======== Dataset entries
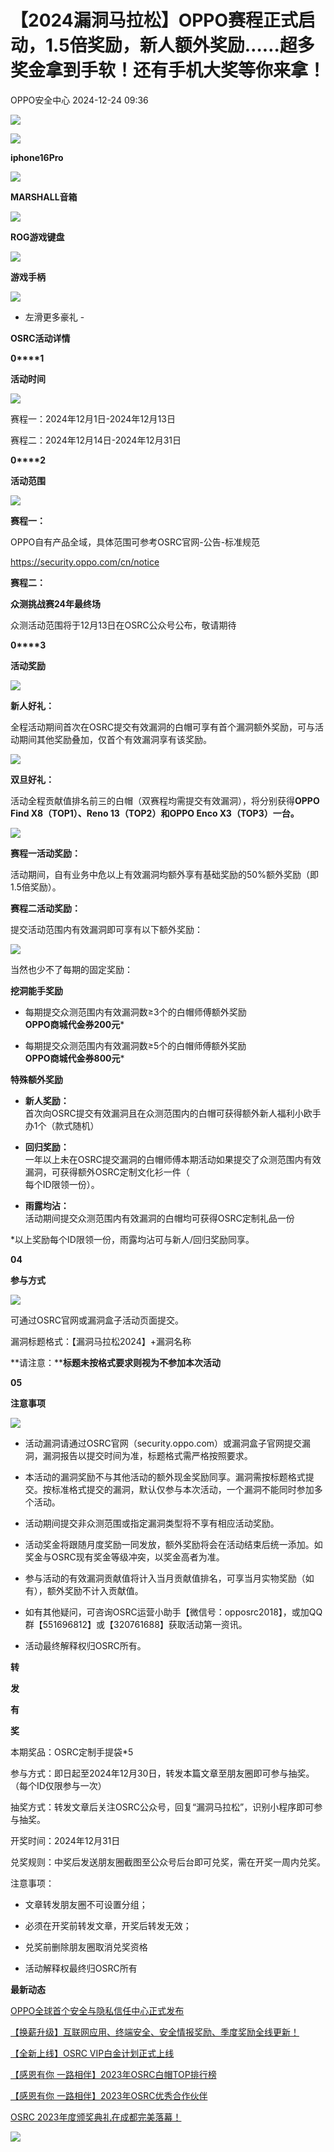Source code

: #  【2024漏洞马拉松】OPPO赛程正式启动，1.5倍奖励，新人额外奖励……超多奖金拿到手软！还有手机大奖等你来拿！   
 OPPO安全中心   2024-12-24 09:36  
  
![](https://mmbiz.qpic.cn/sz_mmbiz_gif/w59opTUO3lBXG90e5mrAkr8nb1A9gnhZ4ybpLp5S4g8CicoYZXpaRZmr16qDKHa5faas8LRia8coic7upmmKbA6EA/640?wx_fmt=gif&tp=webp&wxfrom=10005&wx_lazy=1&wx_co=1 "")  
  
  
![](https://mmbiz.qpic.cn/sz_mmbiz_png/w59opTUO3lBXG90e5mrAkr8nb1A9gnhZ62h2NSfje5YaXUpykWu7NMXLdlic6lkJlLDuCrefOVBZYrbxicrpfAiag/640?wx_fmt=other&tp=webp&wxfrom=10005&wx_lazy=1&wx_co=1 "")  
  
**iphone16Pro**  
  
  
![](https://mmbiz.qpic.cn/sz_mmbiz_png/Lsmqs4DI7XWjccZJBUSdGfDY7WuEdBRTMoFQ6nZzzUnzPNCIgYWI4sF8C46ibNta53Jqa96ldf1VZ1Fp67W4Gcg/640?wx_fmt=other&tp=webp&wxfrom=10005&wx_lazy=1&wx_co=1 "")  
  
  
**MARSHALL音箱**  
  
  
![](https://mmbiz.qpic.cn/sz_mmbiz_png/Lsmqs4DI7XWjccZJBUSdGfDY7WuEdBRTxjbqqK1CUzicqncoxcud0x6bTmv2uiapQiaWTSeDwop5acjpsUfpLAPbA/640?wx_fmt=other&tp=webp&wxfrom=10005&wx_lazy=1&wx_co=1 "")  
  
  
**ROG游戏键盘**  
  
  
![](https://mmbiz.qpic.cn/sz_mmbiz_png/Lsmqs4DI7XWjccZJBUSdGfDY7WuEdBRTncvaicJzrwSwmbslSPWbJhB4SdEBn8FvzwtwZkpKnWiaK5XUyvibkKIgw/640?wx_fmt=other&tp=webp&wxfrom=10005&wx_lazy=1&wx_co=1 "")  
  
  
**游戏手柄**  
  
  
![](https://mmbiz.qpic.cn/sz_mmbiz_png/Lsmqs4DI7XWjccZJBUSdGfDY7WuEdBRTEvdCeBBuFXUYYvl8dcuKB7YmY5UeQWoqoSyEtFnTj6hk6iaZUCibImFQ/640?wx_fmt=other&tp=webp&wxfrom=10005&wx_lazy=1&wx_co=1 "")  
  
  
- 左滑更多豪礼 -  
  
  
**OSRC活动详情**  
  
  
  
**0****1**  
  
  
  
  
**活动时间**  
  
![](https://mmbiz.qpic.cn/sz_mmbiz_gif/kVCSSCFiaG8Kyh7qIkBp0ARibrzUpA1fBBq2RUrjXqHYxPSWd7UXfbNPoBPmeTlj3g8EvapcaIUKG7wricUpbYyww/640?wx_fmt=gif&from=appmsg "")  
  
  
赛程一：2024年12月1日-2024年12月13日  
  
赛程二：2024年12月14日-2024年12月31日  
  
  
**0****2**  
  
  
  
  
**活动范围**  
  
![](https://mmbiz.qpic.cn/sz_mmbiz_gif/kVCSSCFiaG8Kyh7qIkBp0ARibrzUpA1fBBq2RUrjXqHYxPSWd7UXfbNPoBPmeTlj3g8EvapcaIUKG7wricUpbYyww/640?wx_fmt=gif&from=appmsg "")  
  
  
**赛程一：**  
  
OPPO自有产品全域，具体范围可参考OSRC官网-公告-标准规范  
  
https://security.oppo.com/cn/notice  
  
  
**赛程二：**  
  
**众测挑战赛24年最终场**  
  
众测活动范围将于12月13日在OSRC公众号公布，敬请期待  
  
  
**0****3**  
  
  
  
  
**活动奖励**  
  
![](https://mmbiz.qpic.cn/sz_mmbiz_gif/kVCSSCFiaG8Kyh7qIkBp0ARibrzUpA1fBBq2RUrjXqHYxPSWd7UXfbNPoBPmeTlj3g8EvapcaIUKG7wricUpbYyww/640?wx_fmt=gif&from=appmsg "")  
  
  
**新人好礼：**  
  
全程活动期间首次在OSRC提交有效漏洞的白帽可享有首个漏洞额外奖励，可与活动期间其他奖励叠加，仅首个有效漏洞享有该奖励。  
  
![](https://mmbiz.qpic.cn/sz_mmbiz_png/kVCSSCFiaG8Kyh7qIkBp0ARibrzUpA1fBBdEjeOeZuiaY4pxqY0hspbd6ulYZnza5icMh0xliaSdbfrNdIu0QoNpicjw/640?wx_fmt=png&from=appmsg "")  
  
  
**双旦好礼：**  
  
活动全程贡献值排名前三的白帽（双赛程均需提交有效漏洞），将分别获得**OPPO Find X8（TOP1）、Reno 13（TOP2）和OPPO Enco X3（TOP3）一台。**  
  
![](https://mmbiz.qpic.cn/sz_mmbiz_jpg/kVCSSCFiaG8Kyh7qIkBp0ARibrzUpA1fBBuDrtJHzBcDwccp22zjaxicIP8eQUsYZtHh6F6OZhMiagJeicY6TUXR4bg/640?wx_fmt=jpeg&from=appmsg "")  
  
  
**赛程一活动奖励：**  
  
活动期间，自有业务中危以上有效漏洞均额外享有基础奖励的50%额外奖励（即1.5倍奖励）。  
  
  
**赛程二活动奖励：**  
  
提交活动范围内有效漏洞即可享有以下额外奖励：  
  
![](https://mmbiz.qpic.cn/sz_mmbiz_png/kVCSSCFiaG8Kyh7qIkBp0ARibrzUpA1fBBBqO4j92bMWB4wQzj8yl05JXHoSGPmTCiblI7oR3KUWtdoibafz1paBgg/640?wx_fmt=png&from=appmsg "")  
  
  
当然也少不了每期的固定奖励：  
  
**挖洞能手奖励**  
  
- 每期提交众测范围内有效漏洞数≥3个的白帽师傅额外奖励  
**OPPO商城代金券200元***  
  
- 每期提交众测范围内有效漏洞数≥5个的白帽师傅额外奖励  
**OPPO商城代金券800元***  
  
**特殊额外奖励**  
  
- **新人奖励：**  
首次向OSRC提交有效漏洞且在众测范围内的白帽可获得额外新人福利小欧手办1个（款式随机）  
  
- **回归奖励：**  
一年以上未在OSRC提交漏洞的白帽师傅本期活动如果提交了众测范围内有效漏洞，可获得额外OSRC定制文化衫一件（  
每个ID限领一份）。  
  
- **雨露均沾：**  
活动期间提交众测范围内有效漏洞的白帽均可获得OSRC定制礼品一份  
  
*以上奖励每个ID限领一份，雨露均沾可与新人/回归奖励同享。  
  
  
  
  
**04**  
  
  
  
  
**参与方式**  
  
![](https://mmbiz.qpic.cn/sz_mmbiz_gif/kVCSSCFiaG8Kyh7qIkBp0ARibrzUpA1fBBq2RUrjXqHYxPSWd7UXfbNPoBPmeTlj3g8EvapcaIUKG7wricUpbYyww/640?wx_fmt=gif&from=appmsg "")  
  
  
可通过OSRC官网或漏洞盒子活动页面提交。  
  
漏洞标题格式：【漏洞马拉松2024】+漏洞名称  
  
**请注意：****标题未按格式要求则视为不参加本次活动**  
  
  
**05**  
  
  
  
  
**注意事项**  
  
![](https://mmbiz.qpic.cn/sz_mmbiz_gif/kVCSSCFiaG8Kyh7qIkBp0ARibrzUpA1fBBq2RUrjXqHYxPSWd7UXfbNPoBPmeTlj3g8EvapcaIUKG7wricUpbYyww/640?wx_fmt=gif&from=appmsg "")  
  
- 活动漏洞请通过OSRC官网（security.oppo.com）或漏洞盒子官网提交漏洞，漏洞报告以提交时间为准，标题格式需严格按照要求。  
  
- 本活动的漏洞奖励不与其他活动的额外现金奖励同享。漏洞需按标题格式提交。按标准格式提交的漏洞，默认仅参与本次活动，一个漏洞不能同时参加多个活动。  
  
- 活动期间提交非众测范围或指定漏洞类型将不享有相应活动奖励。  
  
- 活动奖金将跟随月度奖励一同发放，额外奖励将会在活动结束后统一添加。如奖金与OSRC现有奖金等级冲突，以奖金高者为准。  
  
- 参与活动的有效漏洞贡献值将计入当月贡献值排名，可享当月实物奖励（如有），额外奖励不计入贡献值。  
  
- 如有其他疑问，可咨询OSRC运营小助手【微信号：opposrc2018】，或加QQ群【551696812】或【320761688】获取活动第一资讯。  
  
- 活动最终解释权归OSRC所有。  
  
  
  
  
  
**转**  
  
**发**  
  
**有**  
  
**奖**  
  
  
  
本期奖品：OSRC定制手提袋*5  
  
参与方式：即日起至2024年12月30日，转发本篇文章至朋友圈即可参与抽奖。（每个ID仅限参与一次）  
  
抽奖方式：转发文章后关注OSRC公众号，回复“漏洞马拉松”，识别小程序即可参与抽奖。  
  
开奖时间：2024年12月31日  
  
兑奖规则：中奖后发送朋友圈截图至公众号后台即可兑奖，需在开奖一周内兑奖。  
  
注意事项：  
  
- 文章转发朋友圈不可设置分组；  
  
- 必须在开奖前转发文章，开奖后转发无效；  
  
- 兑奖前删除朋友圈取消兑奖资格  
  
- 活动解释权最终归OSRC所有  
  
  
  
  
**最新动态**  
  
[OPPO全球首个安全与隐私信任中心正式发布](http://mp.weixin.qq.com/s?__biz=MzUyNzc4Mzk3MQ==&mid=2247493857&idx=1&sn=a2e937fa011c1a955089e996a137f590&chksm=fa78e9adcd0f60bb7b47a7ab0c08a506e4eb728b221a3f4a4b359c901f07a0d0eab9bb20c885&scene=21#wechat_redirect)  
  
  
[【换薪升级】互联网应用、终端安全、安全情报奖励、季度奖励全线更新！](http://mp.weixin.qq.com/s?__biz=MzUyNzc4Mzk3MQ==&mid=2247493692&idx=1&sn=41c085aebf628bfbccd609df4c027c2b&chksm=fa78e970cd0f60660fb4ed016a04e39af0c38ab63ccc55cb305ce617c98ad367f72c745fdd86&scene=21#wechat_redirect)  
  
  
[【全新上线】OSRC VIP白金计划正式上线](http://mp.weixin.qq.com/s?__biz=MzUyNzc4Mzk3MQ==&mid=2247493692&idx=2&sn=023f6f2975997c69279b63674236c8f8&chksm=fa78e970cd0f6066f037d66bffc139c54681658cbda102c4274509091657e037780098521e97&scene=21#wechat_redirect)  
  
  
[【感恩有你 一路相伴】2023年OSRC白帽TOP排行榜](http://mp.weixin.qq.com/s?__biz=MzUyNzc4Mzk3MQ==&mid=2247492986&idx=1&sn=c3b901d5c18f942d059e2879f80241a7&chksm=fa78e436cd0f6d204eee0e2cbcbd73598e712f33f93a08f8402f60838f031ee6e5d6472471fc&scene=21#wechat_redirect)  
  
  
[【感恩有你 一路相伴】2023年OSRC优秀合作伙伴](http://mp.weixin.qq.com/s?__biz=MzUyNzc4Mzk3MQ==&mid=2247492988&idx=1&sn=8beb39d1b5656f7bac2ee37c97752809&chksm=fa78e430cd0f6d263d347f5c2c6312f66dcf9fd1339d26d8e0834b102fa16719d9d5f54d44ca&scene=21#wechat_redirect)  
  
  
[OSRC 2023年度颁奖典礼在成都完美落幕！](http://mp.weixin.qq.com/s?__biz=MzUyNzc4Mzk3MQ==&mid=2247492980&idx=1&sn=25f3562e42dce32c768005953d8394e1&chksm=fa78e438cd0f6d2eeca4953609296172846ab5e4b28280f31b94c7d1af4813216dc009e8e55e&scene=21#wechat_redirect)  
  
  
  
![](https://mmbiz.qpic.cn/mmbiz_jpg/kVCSSCFiaG8K50St7Jazic4tm9Kq3qAUUWeQWnAACHnZISn42bL1uOrjJBAcPpJTgSed2jMDZ4xh7jQkzQTKk9aw/640?wx_fmt=other&wxfrom=5&wx_lazy=1&wx_co=1&tp=webp "")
================
Directions for this task => All that is needed is how many lines of the data contain "感恩有你", stated as a number.

Response box => 2